Linen - is made from the stalks of plants, either flax or hemp. Manufacturing linen is still a water-intensive process, although more sustainable than cotton processing. Growing these plants is also less intensive in terms of water and pesticides/insecticides than most other plant-based fibers i.e. cotton. Linen fabric is not yet a significant contributor in the global fashion industry but has been pointed to as a more environmentally friendly option in the past. It's biodegradable and known for its longevity. This is one of the best options available, however, it is more expensive to produce than most other fibers.

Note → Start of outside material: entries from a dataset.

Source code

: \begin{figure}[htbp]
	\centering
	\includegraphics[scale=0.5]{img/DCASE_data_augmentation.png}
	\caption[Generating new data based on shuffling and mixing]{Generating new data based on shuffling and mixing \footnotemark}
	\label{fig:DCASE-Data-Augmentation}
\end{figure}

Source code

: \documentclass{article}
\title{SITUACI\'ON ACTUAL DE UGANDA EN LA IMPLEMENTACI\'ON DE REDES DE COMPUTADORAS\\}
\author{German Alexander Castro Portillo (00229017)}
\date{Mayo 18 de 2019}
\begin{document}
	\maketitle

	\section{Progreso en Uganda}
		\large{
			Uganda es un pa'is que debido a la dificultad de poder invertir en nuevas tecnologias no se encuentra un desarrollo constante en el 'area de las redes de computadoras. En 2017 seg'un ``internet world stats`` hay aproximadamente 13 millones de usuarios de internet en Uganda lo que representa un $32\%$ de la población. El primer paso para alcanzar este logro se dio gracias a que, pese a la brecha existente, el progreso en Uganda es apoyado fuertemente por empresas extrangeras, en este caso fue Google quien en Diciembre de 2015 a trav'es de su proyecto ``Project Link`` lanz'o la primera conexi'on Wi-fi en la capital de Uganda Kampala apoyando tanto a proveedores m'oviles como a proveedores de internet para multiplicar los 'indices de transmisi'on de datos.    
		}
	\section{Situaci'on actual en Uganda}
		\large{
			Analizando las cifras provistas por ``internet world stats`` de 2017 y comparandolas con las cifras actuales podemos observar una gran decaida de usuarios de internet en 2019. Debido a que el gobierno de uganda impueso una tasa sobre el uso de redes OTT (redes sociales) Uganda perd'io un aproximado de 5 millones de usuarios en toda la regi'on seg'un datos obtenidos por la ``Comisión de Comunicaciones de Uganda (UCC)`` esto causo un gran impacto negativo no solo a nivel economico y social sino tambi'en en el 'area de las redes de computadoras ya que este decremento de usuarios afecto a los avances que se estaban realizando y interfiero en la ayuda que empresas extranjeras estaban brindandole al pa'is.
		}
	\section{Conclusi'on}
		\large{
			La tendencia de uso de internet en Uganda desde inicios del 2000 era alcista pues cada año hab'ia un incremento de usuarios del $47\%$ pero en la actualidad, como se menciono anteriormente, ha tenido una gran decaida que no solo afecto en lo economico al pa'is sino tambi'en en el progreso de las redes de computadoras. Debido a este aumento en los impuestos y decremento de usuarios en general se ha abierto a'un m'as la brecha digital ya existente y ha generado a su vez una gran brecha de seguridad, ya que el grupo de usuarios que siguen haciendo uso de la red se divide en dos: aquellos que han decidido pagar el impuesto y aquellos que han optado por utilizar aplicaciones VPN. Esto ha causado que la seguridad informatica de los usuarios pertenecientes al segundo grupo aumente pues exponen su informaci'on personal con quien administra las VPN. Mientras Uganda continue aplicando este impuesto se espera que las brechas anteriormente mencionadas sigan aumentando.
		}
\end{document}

Wool - most commonly from sheep and therefore biodegradable, holds an insignificant amount of global fiber consumption, only around 1-2%. Like all other fibers, it requires large amounts of water and energy to produce. Wool consumption mostly has an agricultural impact on our environment. This aside wool is still considerably better to have in your wardrobe than man-made cellulose, or synthetic fibers.
Man-made cellulose fibers - (viscose, rayon, lyocell, and bamboo) involve taking a renewable material (plant fiber), and breaking it down until it can be spun and woven into a fabric. Because these fabrics are manufactured from renewable material as opposed to the non-renewable materials used for synthetic fabrics (fossil fuels), they are more environmentally friendly and biodegradable. However, making man-made cellulose fiber involves breaking down the raw material with toxic chemicals which are harmful to the environment, it's also an energy-intensive process. In this case, cotton, linen, and wool are better options.
Synthetic fibers - such as polyester, acrylic, nylon, and elastane are made using fossil fuels (non-renewable material) and are not biodegradable. Polyester alone is the most widely used fiber in clothing, accounting for nearly half the world's fiber production (63,000 million tonnes each year). The production of synthetic fibers is a terrible and unsustainable process (we will explore more fully in future articles). In addition to this, they also have the most long term environmental impact while they are being used by you, the consumer. For example, every time these fibers are washed microplastics are released into your grey water and eventually make their way to the ocean. Microplastics from synthetic fibers are being released into the ocean at a rate of roughly half a million tons annually. Suffice it to say this is the most environmentally damaging fiber, which should only be bought out of necessity. However, unfortunately, the manufacturing process behind making synthetic clothing is shockingly cheap making it an attractive fiber for many.
Now, people worry about how recyclable or biodegradable the cups they buy are, but do they worry just as much about the clothes they wear? Because as we have just discovered most clothing is not environmentally friendly or biodegradable.
In the face of growing environmental threats, there is an urgent need to radically change our consumption and production systems. In this regard reshaping the fashion industry to focus more on sustainable fibers will play a critical role.
Clothes are essential for our everyday life, consumers will continue to buy, use and dispose of them. It is not a matter of eliminating their usage but rather a matter of improving the cycle by minimizing the environmental impacts. The fibers you choose to buy will change the future of our environment. Make the right choice.